**Given records**

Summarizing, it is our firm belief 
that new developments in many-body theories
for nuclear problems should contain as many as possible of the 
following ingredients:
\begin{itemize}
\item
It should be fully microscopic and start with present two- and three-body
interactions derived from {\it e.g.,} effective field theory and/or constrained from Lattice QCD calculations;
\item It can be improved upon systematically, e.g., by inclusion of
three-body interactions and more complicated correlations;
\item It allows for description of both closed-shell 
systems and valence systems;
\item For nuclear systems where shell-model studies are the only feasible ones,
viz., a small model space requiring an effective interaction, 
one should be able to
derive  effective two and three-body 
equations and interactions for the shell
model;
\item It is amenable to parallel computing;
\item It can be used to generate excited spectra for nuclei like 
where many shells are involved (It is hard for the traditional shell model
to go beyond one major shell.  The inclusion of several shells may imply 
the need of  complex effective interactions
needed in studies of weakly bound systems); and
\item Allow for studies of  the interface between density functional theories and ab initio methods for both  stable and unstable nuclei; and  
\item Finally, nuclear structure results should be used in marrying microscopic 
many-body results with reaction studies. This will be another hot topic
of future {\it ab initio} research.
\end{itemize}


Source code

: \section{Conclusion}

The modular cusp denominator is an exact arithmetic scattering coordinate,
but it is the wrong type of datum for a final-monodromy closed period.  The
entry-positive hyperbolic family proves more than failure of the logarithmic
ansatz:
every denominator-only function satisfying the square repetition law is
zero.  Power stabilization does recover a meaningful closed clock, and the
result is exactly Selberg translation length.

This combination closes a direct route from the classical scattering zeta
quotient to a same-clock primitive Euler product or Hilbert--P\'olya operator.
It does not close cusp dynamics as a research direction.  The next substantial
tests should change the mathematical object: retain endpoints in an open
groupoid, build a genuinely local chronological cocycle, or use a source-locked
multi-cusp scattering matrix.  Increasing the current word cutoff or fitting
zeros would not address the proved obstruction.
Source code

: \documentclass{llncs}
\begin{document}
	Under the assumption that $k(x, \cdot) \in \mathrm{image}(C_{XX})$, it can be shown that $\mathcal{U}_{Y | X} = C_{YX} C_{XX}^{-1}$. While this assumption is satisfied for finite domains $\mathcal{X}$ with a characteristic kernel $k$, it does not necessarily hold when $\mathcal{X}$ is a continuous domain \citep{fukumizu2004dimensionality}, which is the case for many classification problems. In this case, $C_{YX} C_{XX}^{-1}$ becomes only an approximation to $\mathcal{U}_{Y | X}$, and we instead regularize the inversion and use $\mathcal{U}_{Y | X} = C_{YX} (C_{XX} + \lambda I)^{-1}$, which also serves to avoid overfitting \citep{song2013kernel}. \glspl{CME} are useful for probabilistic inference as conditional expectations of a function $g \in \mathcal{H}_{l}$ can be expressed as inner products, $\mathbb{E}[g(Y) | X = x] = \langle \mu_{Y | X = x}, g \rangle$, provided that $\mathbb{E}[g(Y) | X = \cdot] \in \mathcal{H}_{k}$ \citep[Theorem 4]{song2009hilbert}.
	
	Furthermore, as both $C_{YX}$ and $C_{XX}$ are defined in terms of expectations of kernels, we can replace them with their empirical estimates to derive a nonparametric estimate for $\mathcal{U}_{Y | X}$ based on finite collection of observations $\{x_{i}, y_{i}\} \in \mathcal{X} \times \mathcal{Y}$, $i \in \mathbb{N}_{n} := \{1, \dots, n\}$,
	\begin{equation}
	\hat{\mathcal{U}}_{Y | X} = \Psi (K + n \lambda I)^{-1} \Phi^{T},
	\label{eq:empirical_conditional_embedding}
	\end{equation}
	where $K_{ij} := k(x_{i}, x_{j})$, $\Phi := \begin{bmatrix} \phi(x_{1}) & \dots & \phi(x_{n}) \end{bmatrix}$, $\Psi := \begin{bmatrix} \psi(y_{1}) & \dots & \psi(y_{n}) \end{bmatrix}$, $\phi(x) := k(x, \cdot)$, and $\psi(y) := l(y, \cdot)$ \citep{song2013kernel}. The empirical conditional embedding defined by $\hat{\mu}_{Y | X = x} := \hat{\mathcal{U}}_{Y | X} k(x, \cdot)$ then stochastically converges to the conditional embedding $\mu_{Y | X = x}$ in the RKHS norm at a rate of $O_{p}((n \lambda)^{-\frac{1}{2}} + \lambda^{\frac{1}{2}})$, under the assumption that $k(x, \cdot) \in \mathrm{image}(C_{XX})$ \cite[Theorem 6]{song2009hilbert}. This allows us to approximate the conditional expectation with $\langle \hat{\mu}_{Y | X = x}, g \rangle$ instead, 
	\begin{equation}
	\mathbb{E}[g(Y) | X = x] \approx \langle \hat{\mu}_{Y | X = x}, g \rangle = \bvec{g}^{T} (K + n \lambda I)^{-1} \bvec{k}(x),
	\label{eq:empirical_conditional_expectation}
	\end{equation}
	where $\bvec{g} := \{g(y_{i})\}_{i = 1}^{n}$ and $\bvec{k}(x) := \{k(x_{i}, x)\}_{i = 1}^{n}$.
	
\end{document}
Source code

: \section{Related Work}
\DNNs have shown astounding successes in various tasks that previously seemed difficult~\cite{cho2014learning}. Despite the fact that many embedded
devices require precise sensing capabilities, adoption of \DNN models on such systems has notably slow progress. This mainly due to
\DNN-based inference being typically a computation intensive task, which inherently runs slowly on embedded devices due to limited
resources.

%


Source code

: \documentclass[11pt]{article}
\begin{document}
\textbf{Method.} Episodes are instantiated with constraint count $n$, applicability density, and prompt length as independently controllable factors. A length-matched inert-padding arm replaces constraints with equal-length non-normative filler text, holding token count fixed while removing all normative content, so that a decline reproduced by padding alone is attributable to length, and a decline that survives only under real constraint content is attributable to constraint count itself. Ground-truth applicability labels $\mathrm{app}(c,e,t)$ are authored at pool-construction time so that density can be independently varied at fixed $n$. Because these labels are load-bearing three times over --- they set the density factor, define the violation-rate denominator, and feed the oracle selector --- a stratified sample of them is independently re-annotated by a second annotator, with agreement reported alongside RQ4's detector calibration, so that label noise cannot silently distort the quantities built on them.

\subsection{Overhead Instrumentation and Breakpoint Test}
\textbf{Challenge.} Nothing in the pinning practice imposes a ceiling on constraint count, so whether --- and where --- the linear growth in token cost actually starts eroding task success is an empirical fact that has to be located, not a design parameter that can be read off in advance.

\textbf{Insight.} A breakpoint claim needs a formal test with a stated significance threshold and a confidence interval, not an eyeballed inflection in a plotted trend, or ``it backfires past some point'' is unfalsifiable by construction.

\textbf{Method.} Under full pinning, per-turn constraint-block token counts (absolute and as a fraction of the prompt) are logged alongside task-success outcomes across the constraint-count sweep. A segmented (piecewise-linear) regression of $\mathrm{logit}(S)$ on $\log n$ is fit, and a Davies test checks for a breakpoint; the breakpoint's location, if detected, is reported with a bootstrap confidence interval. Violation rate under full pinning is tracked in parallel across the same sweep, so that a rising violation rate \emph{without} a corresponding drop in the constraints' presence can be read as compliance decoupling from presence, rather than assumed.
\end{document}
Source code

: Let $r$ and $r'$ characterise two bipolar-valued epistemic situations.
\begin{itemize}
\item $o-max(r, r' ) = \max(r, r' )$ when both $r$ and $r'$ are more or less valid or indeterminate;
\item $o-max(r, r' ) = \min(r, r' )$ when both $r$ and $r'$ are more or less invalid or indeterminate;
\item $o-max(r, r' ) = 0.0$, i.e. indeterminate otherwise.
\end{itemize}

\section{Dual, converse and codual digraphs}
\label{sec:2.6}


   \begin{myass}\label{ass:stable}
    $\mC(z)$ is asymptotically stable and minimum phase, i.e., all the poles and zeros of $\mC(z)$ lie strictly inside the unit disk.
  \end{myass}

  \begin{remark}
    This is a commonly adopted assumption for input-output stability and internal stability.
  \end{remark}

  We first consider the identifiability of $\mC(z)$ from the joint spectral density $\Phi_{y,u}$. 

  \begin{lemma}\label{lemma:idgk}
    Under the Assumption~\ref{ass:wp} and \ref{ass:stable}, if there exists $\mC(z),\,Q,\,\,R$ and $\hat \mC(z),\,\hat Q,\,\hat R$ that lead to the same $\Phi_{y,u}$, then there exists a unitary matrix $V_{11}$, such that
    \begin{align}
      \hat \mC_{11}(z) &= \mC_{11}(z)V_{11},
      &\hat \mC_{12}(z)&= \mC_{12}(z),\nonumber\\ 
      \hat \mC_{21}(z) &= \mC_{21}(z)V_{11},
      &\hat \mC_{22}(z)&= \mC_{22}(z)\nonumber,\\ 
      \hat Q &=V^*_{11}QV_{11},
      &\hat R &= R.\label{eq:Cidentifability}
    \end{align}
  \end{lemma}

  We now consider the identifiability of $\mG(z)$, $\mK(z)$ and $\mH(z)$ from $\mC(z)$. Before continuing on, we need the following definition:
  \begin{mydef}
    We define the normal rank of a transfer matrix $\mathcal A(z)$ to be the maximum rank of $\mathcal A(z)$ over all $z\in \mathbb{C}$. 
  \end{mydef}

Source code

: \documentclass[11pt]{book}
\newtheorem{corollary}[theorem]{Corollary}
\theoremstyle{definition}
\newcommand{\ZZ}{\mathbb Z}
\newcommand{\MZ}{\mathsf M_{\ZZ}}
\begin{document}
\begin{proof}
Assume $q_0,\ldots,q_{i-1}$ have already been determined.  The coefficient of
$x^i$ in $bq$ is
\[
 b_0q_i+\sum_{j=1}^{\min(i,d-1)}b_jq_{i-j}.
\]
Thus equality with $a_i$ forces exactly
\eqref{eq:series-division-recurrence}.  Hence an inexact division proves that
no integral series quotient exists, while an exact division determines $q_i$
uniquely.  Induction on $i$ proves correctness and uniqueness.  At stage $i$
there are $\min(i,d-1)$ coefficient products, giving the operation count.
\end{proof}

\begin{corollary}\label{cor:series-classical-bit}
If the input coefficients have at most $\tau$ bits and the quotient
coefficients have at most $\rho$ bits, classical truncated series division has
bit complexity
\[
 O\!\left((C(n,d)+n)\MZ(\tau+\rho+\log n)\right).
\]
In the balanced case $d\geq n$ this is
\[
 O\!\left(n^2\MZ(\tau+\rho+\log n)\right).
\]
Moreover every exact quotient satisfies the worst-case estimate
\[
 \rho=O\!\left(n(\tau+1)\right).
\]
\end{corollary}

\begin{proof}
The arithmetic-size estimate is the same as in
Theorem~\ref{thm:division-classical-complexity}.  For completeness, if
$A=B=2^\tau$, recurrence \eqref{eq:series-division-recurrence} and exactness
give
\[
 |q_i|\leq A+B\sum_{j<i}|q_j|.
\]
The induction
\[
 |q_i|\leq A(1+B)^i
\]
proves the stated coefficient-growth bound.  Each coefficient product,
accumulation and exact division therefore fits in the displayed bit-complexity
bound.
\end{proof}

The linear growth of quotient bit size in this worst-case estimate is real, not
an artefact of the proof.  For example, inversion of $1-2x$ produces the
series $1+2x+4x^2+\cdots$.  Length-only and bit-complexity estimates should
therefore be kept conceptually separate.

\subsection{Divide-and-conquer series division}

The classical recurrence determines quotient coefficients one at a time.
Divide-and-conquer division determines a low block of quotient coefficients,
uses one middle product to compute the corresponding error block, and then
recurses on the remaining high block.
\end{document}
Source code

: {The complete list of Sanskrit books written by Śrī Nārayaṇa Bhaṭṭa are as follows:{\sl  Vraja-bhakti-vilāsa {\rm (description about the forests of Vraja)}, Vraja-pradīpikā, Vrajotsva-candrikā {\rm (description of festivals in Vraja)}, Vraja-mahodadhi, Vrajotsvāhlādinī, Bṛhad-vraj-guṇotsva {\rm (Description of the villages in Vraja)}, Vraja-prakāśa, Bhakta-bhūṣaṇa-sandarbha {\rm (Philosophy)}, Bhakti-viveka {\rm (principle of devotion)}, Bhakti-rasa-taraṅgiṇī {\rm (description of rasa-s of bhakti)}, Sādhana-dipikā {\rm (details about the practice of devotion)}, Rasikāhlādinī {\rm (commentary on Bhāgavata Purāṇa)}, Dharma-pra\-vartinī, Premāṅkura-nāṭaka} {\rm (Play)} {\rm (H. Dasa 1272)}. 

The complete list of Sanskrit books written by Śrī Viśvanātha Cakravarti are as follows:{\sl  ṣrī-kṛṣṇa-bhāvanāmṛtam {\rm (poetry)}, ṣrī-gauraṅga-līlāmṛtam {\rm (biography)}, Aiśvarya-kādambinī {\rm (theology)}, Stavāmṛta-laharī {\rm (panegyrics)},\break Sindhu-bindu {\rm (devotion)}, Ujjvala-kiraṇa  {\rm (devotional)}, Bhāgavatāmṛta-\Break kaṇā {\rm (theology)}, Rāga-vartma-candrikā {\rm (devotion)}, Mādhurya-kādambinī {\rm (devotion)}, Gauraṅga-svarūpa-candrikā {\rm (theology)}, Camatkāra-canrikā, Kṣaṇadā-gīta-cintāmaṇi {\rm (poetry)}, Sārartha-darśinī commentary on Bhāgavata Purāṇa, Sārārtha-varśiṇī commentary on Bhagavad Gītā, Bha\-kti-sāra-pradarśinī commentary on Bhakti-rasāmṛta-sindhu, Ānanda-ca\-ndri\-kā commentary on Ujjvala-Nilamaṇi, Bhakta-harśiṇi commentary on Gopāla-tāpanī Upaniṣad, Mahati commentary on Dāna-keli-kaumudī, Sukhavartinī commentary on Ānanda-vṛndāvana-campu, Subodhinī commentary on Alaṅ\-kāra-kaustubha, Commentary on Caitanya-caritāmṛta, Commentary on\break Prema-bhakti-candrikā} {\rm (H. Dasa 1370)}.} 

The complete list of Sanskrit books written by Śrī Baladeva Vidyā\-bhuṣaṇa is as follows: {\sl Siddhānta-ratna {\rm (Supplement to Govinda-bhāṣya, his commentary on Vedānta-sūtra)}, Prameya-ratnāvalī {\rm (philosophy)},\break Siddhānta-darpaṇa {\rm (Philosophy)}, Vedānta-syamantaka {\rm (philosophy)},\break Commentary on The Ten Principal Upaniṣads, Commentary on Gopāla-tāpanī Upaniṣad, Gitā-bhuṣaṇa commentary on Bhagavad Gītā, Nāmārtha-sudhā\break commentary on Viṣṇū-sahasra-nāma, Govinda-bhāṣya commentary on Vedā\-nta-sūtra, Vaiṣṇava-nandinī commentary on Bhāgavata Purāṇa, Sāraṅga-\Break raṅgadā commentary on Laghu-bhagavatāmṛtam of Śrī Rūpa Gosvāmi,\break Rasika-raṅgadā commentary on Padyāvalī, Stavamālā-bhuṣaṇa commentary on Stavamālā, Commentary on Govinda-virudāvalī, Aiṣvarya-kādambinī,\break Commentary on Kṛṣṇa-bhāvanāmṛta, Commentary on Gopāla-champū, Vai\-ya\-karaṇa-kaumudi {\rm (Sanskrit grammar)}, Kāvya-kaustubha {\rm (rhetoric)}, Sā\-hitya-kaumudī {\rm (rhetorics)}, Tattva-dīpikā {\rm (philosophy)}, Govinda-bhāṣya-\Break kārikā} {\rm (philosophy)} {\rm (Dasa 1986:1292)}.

**Exercise**
Locate the word "most" in the entries, and copy every line where it is found.

**Solved exercise**
If the input coefficients have at most $\tau$ bits and the quotient
coefficients have at most $\rho$ bits, classical truncated series division has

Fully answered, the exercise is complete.